§ EXERCISE REQUIREMENTS
A faithful copy of the data below is required, leaving out every picture.

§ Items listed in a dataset
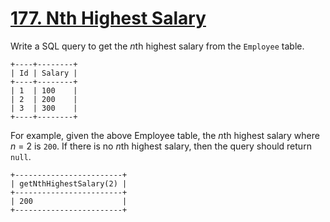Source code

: # [177. Nth Highest Salary](https://leetcode.com/problems/nth-highest-salary/description)
Write a SQL query to get the *n*th highest salary from the `Employee` table.
```
+----+--------+
| Id | Salary |
+----+--------+
| 1  | 100    |
| 2  | 200    |
| 3  | 300    |
+----+--------+
```
For example, given the above Employee table, the *n*th highest salary where *n* = 2 is `200`. If there is no *n*th highest salary, then the query should return `null`.
```
+------------------------+
| getNthHighestSalary(2) |
+------------------------+
| 200                    |
+------------------------+
```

§ OUTPUT BELOW
Source code

: # [177. Nth Highest Salary](https://leetcode.com/problems/nth-highest-salary/description)
Write a SQL query to get the *n*th highest salary from the `Employee` table.
```
+----+--------+
| Id | Salary |
+----+--------+
| 1  | 100    |
| 2  | 200    |
| 3  | 300    |
+----+--------+
```
For example, given the above Employee table, the *n*th highest salary where *n* = 2 is `200`. If there is no *n*th highest salary, then the query should return `null`.
```
+------------------------+
| getNthHighestSalary(2) |
+------------------------+
| 200                    |
+------------------------+
```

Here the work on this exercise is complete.